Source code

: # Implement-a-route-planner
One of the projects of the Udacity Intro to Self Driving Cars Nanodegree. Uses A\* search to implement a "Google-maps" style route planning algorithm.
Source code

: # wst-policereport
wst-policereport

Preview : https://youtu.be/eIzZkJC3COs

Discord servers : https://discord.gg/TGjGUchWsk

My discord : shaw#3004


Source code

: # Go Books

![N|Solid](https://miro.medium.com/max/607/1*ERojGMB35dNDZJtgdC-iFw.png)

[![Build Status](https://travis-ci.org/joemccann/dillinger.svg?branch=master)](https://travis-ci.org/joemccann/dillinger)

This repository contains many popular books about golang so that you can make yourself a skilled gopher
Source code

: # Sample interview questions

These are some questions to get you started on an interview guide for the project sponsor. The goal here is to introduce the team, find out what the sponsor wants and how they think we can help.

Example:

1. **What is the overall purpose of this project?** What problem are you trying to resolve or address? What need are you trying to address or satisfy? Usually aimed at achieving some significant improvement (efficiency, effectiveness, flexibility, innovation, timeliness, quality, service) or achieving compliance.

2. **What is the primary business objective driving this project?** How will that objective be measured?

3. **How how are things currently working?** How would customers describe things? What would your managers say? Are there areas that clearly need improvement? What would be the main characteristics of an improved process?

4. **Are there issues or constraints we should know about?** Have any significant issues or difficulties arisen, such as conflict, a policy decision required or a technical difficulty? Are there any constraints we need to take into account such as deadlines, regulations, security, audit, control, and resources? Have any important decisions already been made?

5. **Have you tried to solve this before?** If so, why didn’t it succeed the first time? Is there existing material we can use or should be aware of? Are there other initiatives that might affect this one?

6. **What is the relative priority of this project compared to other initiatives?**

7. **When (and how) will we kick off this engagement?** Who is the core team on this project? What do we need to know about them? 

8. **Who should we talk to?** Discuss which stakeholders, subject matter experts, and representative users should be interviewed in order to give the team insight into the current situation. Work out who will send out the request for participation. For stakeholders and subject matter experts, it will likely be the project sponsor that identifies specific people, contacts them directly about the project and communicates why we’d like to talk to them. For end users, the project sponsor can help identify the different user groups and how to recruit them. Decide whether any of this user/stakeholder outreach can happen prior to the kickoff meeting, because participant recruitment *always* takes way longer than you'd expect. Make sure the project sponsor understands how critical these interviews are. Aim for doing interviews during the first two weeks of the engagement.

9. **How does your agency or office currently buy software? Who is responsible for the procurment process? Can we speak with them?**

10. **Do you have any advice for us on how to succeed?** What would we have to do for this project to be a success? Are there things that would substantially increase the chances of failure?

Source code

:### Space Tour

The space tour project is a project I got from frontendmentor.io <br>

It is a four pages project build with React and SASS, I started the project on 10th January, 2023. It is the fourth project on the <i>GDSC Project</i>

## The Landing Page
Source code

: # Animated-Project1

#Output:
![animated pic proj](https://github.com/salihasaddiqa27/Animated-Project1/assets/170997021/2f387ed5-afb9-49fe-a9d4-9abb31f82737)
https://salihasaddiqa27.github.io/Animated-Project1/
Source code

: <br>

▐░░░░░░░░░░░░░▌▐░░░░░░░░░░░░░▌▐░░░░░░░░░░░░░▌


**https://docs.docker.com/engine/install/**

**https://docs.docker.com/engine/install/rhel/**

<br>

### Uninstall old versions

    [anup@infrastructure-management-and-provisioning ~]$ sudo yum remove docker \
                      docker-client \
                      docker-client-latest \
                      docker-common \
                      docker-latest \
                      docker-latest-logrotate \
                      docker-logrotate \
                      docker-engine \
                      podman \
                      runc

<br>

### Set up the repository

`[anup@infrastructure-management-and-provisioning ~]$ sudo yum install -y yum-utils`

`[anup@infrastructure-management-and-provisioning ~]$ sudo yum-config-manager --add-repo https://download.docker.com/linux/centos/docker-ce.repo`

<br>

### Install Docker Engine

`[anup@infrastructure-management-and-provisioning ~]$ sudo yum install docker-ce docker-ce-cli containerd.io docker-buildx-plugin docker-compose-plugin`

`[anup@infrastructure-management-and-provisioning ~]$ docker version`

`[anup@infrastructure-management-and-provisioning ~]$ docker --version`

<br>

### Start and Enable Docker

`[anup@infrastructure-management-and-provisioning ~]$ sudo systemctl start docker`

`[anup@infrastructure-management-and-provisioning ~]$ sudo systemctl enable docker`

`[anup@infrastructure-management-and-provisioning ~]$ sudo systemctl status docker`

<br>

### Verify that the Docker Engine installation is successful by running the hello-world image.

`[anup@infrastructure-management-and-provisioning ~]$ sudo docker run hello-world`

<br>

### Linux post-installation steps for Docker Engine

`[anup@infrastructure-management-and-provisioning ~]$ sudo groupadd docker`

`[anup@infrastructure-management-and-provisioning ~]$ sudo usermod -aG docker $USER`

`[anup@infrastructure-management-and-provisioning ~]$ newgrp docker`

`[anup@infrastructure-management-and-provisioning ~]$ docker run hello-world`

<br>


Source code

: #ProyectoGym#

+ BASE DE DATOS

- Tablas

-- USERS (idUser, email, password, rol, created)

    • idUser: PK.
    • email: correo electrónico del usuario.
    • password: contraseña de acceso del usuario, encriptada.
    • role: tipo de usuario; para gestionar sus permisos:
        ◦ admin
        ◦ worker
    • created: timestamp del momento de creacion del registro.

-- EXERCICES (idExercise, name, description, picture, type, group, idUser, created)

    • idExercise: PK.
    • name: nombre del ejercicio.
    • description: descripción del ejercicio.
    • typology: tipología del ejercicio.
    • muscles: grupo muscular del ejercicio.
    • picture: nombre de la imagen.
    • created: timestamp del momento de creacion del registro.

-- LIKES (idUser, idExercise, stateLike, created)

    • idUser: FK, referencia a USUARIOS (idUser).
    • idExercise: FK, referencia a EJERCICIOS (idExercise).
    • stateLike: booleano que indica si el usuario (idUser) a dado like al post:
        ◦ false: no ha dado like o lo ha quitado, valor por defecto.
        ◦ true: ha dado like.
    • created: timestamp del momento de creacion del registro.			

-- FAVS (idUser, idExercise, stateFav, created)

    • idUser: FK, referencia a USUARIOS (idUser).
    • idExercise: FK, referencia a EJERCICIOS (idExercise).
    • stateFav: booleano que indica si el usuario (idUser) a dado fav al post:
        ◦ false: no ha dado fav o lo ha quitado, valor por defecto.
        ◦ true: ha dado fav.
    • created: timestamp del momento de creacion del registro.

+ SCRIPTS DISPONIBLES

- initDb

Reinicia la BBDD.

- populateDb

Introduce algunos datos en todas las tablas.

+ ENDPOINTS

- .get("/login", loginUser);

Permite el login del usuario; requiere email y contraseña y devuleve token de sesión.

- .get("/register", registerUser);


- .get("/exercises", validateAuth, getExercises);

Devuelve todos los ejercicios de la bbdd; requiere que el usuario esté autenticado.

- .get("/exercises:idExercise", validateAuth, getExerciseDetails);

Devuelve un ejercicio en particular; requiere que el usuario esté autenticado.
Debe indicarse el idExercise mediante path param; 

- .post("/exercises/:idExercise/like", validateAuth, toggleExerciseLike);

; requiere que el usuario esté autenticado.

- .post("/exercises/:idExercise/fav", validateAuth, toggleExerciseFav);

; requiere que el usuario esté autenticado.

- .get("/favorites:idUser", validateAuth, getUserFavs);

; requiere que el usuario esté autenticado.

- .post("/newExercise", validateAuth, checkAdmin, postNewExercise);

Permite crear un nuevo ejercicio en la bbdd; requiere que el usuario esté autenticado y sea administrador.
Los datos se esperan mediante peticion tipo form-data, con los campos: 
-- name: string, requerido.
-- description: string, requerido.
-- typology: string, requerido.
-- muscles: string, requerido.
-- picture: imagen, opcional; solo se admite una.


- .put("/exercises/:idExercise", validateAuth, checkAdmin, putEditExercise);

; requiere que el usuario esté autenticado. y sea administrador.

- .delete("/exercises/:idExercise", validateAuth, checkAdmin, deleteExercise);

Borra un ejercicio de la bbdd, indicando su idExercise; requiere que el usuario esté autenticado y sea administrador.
------------
* [PROBLEM STATEMENT] With the string "validateAuth" as the key, filter the data above and show the lines that match.

* [TASK RESPONSE]
- .get("/exercises", validateAuth, getExercises);
- .get("/exercises:idExercise", validateAuth, getExerciseDetails);
- .post("/exercises/:idExercise/like", validateAuth, toggleExerciseLike);
- .post("/exercises/:idExercise/fav", validateAuth, toggleExerciseFav);
- .get("/favorites:idUser", validateAuth, getUserFavs);
- .post("/newExercise", validateAuth, checkAdmin, postNewExercise);
- .put("/exercises/:idExercise", validateAuth, checkAdmin, putEditExercise);
- .delete("/exercises/:idExercise", validateAuth, checkAdmin, deleteExercise);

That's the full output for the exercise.